Hi Everyone, I’m currently on day 394. Not much tempts me. I’m a pretty Hindu cow. That said I haven’t watched porn/seen a sexually lewd picture for about 370 days. No edging. As I’ve said before, up until day 120ish is bloody hard, but after that it’s all pretty boring really. So, can I truly be stuffed not enjoying a regular nut..? Should I just go back to the same old? At day 394, it’s a question that I still ask often enough.
Dont stop brother When things are going great and well thats when the demons truly test you and try to get you to break Dont let them manipulate you!
Thanks RavenGT. I will no doubt maintain my course, but the thought still passes my mind.

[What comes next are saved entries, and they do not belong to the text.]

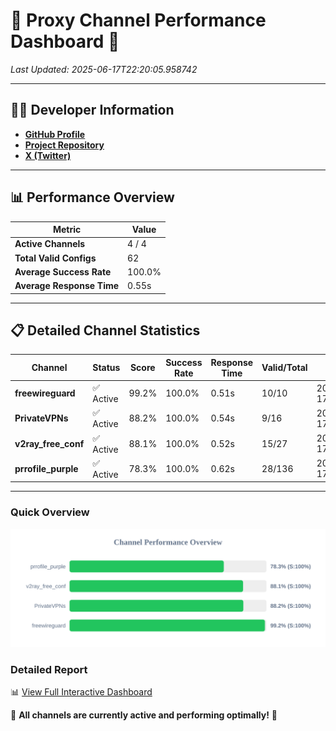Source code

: # 🌟 Proxy Channel Performance Dashboard 🌟

_Last Updated: 2025-06-17T22:20:05.958742_

---

## 👩‍💻 Developer Information

- **[GitHub Profile](https://github.com/4n0nymou3)**  
- **[Project Repository](https://github.com/4n0nymou3/multi-proxy-config-fetcher)**  
- **[X (Twitter)](https://x.com/4n0nymou3)**  

---

## 📊 Performance Overview

| Metric                | Value       |
|-----------------------|-------------|
| **Active Channels**   | 4 / 4       |
| **Total Valid Configs** | 62          |
| **Average Success Rate** | 100.0%      |
| **Average Response Time** | 0.55s       |

---

## 📋 Detailed Channel Statistics

| Channel          | Status     | Score  | Success Rate | Response Time | Valid/Total | Last Success               |
|------------------|------------|--------|--------------|---------------|-------------|----------------------------|
| **freewireguard**  | ✅ Active  | 99.2%  | 100.0% | 0.51s         | 10/10       | 2025-06-17T22:20:05.957008 |
| **PrivateVPNs**  | ✅ Active  | 88.2%  | 100.0% | 0.54s         | 9/16       | 2025-06-17T22:20:05.414583 |
| **v2ray_free_conf**  | ✅ Active  | 88.1%  | 100.0% | 0.52s         | 15/27       | 2025-06-17T22:20:04.837595 |
| **prrofile_purple**  | ✅ Active  | 78.3%  | 100.0% | 0.62s         | 28/136       | 2025-06-17T22:20:04.218694 |

---

### Quick Overview
<div align="center">
  <a href="https://raw.githubusercontent.com/nullluser/NullRepo/refs/heads/main/assets/channel_stats_chart.svg">
    <img src="https://raw.githubusercontent.com/nullluser/NullRepo/refs/heads/main/assets/channel_stats_chart.svg" alt="Source Performance Statistics" width="800">
  </a>
</div>

### Detailed Report
📊 [View Full Interactive Dashboard](https://htmlpreview.github.io/?https://github.com/nullluser/NullRepo/blob/main/assets/performance_report.html)

🎉 **All channels are currently active and performing optimally!** 🎉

It is a logical thought though, not an urge nor desire. Fortunately devilish urges died off a long time ago
Has anyone out there relapsed after a year plus? I’d be keen to know what the physiological impact was (if any) on the very next day/week/month. If there was remorse, what lead to the relapse when it’s most certainly a very stable place to me (for me). Thank you.
394 days! u must be uber human now. How does it feel? Can you now shoot laser from your eyes and cut things? Just joking. How have you and your life changed on streak? Dude, honestly dont relapse. You are curious of effects? I will tell you. You fap. Nothing happens. You watch porn. You fap again. You think its not a big deal. You start to pmo from time to time. You start binging. Old habits come back. You become seriously addicted again. You cant get past week one. Your life turns into shit. You become addicted more than ever. You become miserable. You are struggling. You cant see the end. Next time you get on long streak is few years and hundreds of relapses later. I know what im saying though i didnt get as far as you. My best streak was 114 days
Thanks mate, This truly means a lot to read, as you’ve obviously made it far and had a relapse yourself. The list of statements made are a list that I’ll come back to, as you’re completely right. I would no doubt go back into fold if I were to relapse. Do I have any sort of laser capabilities? Hmmm. I think that the main strength is not to be attached to sexual motives and drivers. To be able to have a level headed conversation with an attractive college that I might have once spoken about inappropriately with “the lads”. To improve my sense of self and my sense of respect for others (especially women). So I think that that’s been the lasting benefit. Happy to field any number of questions on the topic. Thank you again for the supportive share. 114 days is still a sterling bloody effort!!